=== SUPPLIED MATERIAL ===

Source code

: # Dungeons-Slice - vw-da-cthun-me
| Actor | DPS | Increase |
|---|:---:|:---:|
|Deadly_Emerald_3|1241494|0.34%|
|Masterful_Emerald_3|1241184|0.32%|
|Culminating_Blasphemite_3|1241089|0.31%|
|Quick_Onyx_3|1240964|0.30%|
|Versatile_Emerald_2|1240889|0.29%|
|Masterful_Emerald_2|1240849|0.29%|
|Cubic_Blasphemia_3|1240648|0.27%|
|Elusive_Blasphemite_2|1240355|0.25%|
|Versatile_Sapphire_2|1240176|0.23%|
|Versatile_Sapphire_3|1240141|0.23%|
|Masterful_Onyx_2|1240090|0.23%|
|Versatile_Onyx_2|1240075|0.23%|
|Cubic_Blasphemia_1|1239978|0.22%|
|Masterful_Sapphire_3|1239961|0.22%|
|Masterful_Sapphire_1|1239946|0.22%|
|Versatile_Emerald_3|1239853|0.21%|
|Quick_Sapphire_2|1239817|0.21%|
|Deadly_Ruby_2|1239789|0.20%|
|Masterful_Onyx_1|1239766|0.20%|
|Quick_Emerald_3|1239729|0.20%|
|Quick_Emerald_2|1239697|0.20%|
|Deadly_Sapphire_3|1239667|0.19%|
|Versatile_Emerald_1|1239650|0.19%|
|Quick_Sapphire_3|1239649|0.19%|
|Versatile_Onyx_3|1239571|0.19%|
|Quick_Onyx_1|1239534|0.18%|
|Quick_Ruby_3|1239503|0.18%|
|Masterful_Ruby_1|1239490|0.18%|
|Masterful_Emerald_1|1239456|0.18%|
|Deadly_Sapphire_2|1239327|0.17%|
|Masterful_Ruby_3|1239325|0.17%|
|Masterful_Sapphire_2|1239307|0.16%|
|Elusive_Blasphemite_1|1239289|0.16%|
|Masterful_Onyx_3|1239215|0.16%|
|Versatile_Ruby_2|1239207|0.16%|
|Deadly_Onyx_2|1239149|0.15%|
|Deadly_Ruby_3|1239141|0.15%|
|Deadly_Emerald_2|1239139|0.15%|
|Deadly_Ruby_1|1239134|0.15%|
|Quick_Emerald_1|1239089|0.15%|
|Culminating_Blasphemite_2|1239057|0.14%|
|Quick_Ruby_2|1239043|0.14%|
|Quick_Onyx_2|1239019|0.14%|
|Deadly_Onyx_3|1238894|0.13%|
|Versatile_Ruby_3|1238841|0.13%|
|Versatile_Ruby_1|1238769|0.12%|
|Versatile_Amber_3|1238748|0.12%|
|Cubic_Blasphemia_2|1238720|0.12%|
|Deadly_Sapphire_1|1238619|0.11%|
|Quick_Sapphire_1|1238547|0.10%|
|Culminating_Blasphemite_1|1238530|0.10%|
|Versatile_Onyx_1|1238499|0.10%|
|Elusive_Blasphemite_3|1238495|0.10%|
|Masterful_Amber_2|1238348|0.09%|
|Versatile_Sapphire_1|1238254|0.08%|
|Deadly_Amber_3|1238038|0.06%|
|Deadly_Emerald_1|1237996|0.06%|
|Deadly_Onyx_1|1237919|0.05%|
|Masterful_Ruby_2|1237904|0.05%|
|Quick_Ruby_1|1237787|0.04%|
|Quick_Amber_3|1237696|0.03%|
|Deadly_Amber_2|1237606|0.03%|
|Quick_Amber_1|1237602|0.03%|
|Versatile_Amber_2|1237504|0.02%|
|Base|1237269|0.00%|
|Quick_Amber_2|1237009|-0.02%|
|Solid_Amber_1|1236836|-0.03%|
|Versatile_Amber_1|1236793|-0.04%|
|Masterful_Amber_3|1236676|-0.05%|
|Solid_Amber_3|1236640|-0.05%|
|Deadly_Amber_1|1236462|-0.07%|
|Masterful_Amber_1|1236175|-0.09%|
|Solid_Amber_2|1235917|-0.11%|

===

TASK OBJECTIVE -
Repeat all of the listing above exactly, leaving nothing out.

ANSWER BOX -
Source code

: # Dungeons-Slice - vw-da-cthun-me
| Actor | DPS | Increase |
|---|:---:|:---:|
|Deadly_Emerald_3|1241494|0.34%|
|Masterful_Emerald_3|1241184|0.32%|
|Culminating_Blasphemite_3|1241089|0.31%|
|Quick_Onyx_3|1240964|0.30%|
|Versatile_Emerald_2|1240889|0.29%|
|Masterful_Emerald_2|1240849|0.29%|
|Cubic_Blasphemia_3|1240648|0.27%|
|Elusive_Blasphemite_2|1240355|0.25%|
|Versatile_Sapphire_2|1240176|0.23%|
|Versatile_Sapphire_3|1240141|0.23%|
|Masterful_Onyx_2|1240090|0.23%|
|Versatile_Onyx_2|1240075|0.23%|
|Cubic_Blasphemia_1|1239978|0.22%|
|Masterful_Sapphire_3|1239961|0.22%|
|Masterful_Sapphire_1|1239946|0.22%|
|Versatile_Emerald_3|1239853|0.21%|
|Quick_Sapphire_2|1239817|0.21%|
|Deadly_Ruby_2|1239789|0.20%|
|Masterful_Onyx_1|1239766|0.20%|
|Quick_Emerald_3|1239729|0.20%|
|Quick_Emerald_2|1239697|0.20%|
|Deadly_Sapphire_3|1239667|0.19%|
|Versatile_Emerald_1|1239650|0.19%|
|Quick_Sapphire_3|1239649|0.19%|
|Versatile_Onyx_3|1239571|0.19%|
|Quick_Onyx_1|1239534|0.18%|
|Quick_Ruby_3|1239503|0.18%|
|Masterful_Ruby_1|1239490|0.18%|
|Masterful_Emerald_1|1239456|0.18%|
|Deadly_Sapphire_2|1239327|0.17%|
|Masterful_Ruby_3|1239325|0.17%|
|Masterful_Sapphire_2|1239307|0.16%|
|Elusive_Blasphemite_1|1239289|0.16%|
|Masterful_Onyx_3|1239215|0.16%|
|Versatile_Ruby_2|1239207|0.16%|
|Deadly_Onyx_2|1239149|0.15%|
|Deadly_Ruby_3|1239141|0.15%|
|Deadly_Emerald_2|1239139|0.15%|
|Deadly_Ruby_1|1239134|0.15%|
|Quick_Emerald_1|1239089|0.15%|
|Culminating_Blasphemite_2|1239057|0.14%|
|Quick_Ruby_2|1239043|0.14%|
|Quick_Onyx_2|1239019|0.14%|
|Deadly_Onyx_3|1238894|0.13%|
|Versatile_Ruby_3|1238841|0.13%|
|Versatile_Ruby_1|1238769|0.12%|
|Versatile_Amber_3|1238748|0.12%|
|Cubic_Blasphemia_2|1238720|0.12%|
|Deadly_Sapphire_1|1238619|0.11%|
|Quick_Sapphire_1|1238547|0.10%|
|Culminating_Blasphemite_1|1238530|0.10%|
|Versatile_Onyx_1|1238499|0.10%|
|Elusive_Blasphemite_3|1238495|0.10%|
|Masterful_Amber_2|1238348|0.09%|
|Versatile_Sapphire_1|1238254|0.08%|
|Deadly_Amber_3|1238038|0.06%|
|Deadly_Emerald_1|1237996|0.06%|
|Deadly_Onyx_1|1237919|0.05%|
|Masterful_Ruby_2|1237904|0.05%|
|Quick_Ruby_1|1237787|0.04%|
|Quick_Amber_3|1237696|0.03%|
|Deadly_Amber_2|1237606|0.03%|
|Quick_Amber_1|1237602|0.03%|
|Versatile_Amber_2|1237504|0.02%|
|Base|1237269|0.00%|
|Quick_Amber_2|1237009|-0.02%|
|Solid_Amber_1|1236836|-0.03%|
|Versatile_Amber_1|1236793|-0.04%|
|Masterful_Amber_3|1236676|-0.05%|
|Solid_Amber_3|1236640|-0.05%|
|Deadly_Amber_1|1236462|-0.07%|
|Masterful_Amber_1|1236175|-0.09%|
|Solid_Amber_2|1235917|-0.11%|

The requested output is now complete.